All other Plesk-related service ports primarily use TCP.
Opening required TCP ports and these UDP ports (53 and 123) in firewalls is necessary for proper Plesk functionality and networking.
note: 3306 may stay closed if only used locally by your domain
SSH should be set to only allow specific IP addresses (like yours) for maximum security.
For port 443, which is the standard port for HTTPS, the primary and universally recognized protocol is TCP. HTTPS traffic uses TCP for establishing a secure, reliable connection with SSL/TLS encryption.
However, there is also a newer protocol, HTTP/3, which uses UDP on port 443 with the QUIC transport protocol for faster performance.
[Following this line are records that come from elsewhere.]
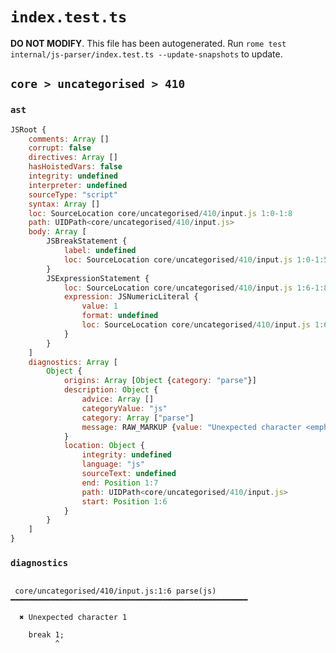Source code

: # `index.test.ts`

**DO NOT MODIFY**. This file has been autogenerated. Run `rome test internal/js-parser/index.test.ts --update-snapshots` to update.

## `core > uncategorised > 410`

### `ast`

```javascript
JSRoot {
	comments: Array []
	corrupt: false
	directives: Array []
	hasHoistedVars: false
	integrity: undefined
	interpreter: undefined
	sourceType: "script"
	syntax: Array []
	loc: SourceLocation core/uncategorised/410/input.js 1:0-1:8
	path: UIDPath<core/uncategorised/410/input.js>
	body: Array [
		JSBreakStatement {
			label: undefined
			loc: SourceLocation core/uncategorised/410/input.js 1:0-1:5
		}
		JSExpressionStatement {
			loc: SourceLocation core/uncategorised/410/input.js 1:6-1:8
			expression: JSNumericLiteral {
				value: 1
				format: undefined
				loc: SourceLocation core/uncategorised/410/input.js 1:6-1:7
			}
		}
	]
	diagnostics: Array [
		Object {
			origins: Array [Object {category: "parse"}]
			description: Object {
				advice: Array []
				categoryValue: "js"
				category: Array ["parse"]
				message: RAW_MARKUP {value: "Unexpected character <emphasis>1</emphasis>"}
			}
			location: Object {
				integrity: undefined
				language: "js"
				sourceText: undefined
				end: Position 1:7
				path: UIDPath<core/uncategorised/410/input.js>
				start: Position 1:6
			}
		}
	]
}
```

### `diagnostics`

```

 core/uncategorised/410/input.js:1:6 parse(js) ━━━━━━━━━━━━━━━━━━━━━━━━━━━━━━━━━━━━━━━━━━━━━━━━━━━━━

  ✖ Unexpected character 1

    break 1;
          ^


```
So, if you want to support all modern variants of HTTPS including HTTP/3, it is recommended to allow both TCP and UDP on port 443.
Summary:
- Traditional HTTPS: TCP port 443 only
- Modern HTTP/3 with QUIC: UDP port 443 also needed
- For full compatibility on web servers and firewalls, allow both TCP and UDP on 443
If uncertain, enabling TCP 443 is essential and UDP 443 is optional but becoming more common as HTTP/3 adoption grows.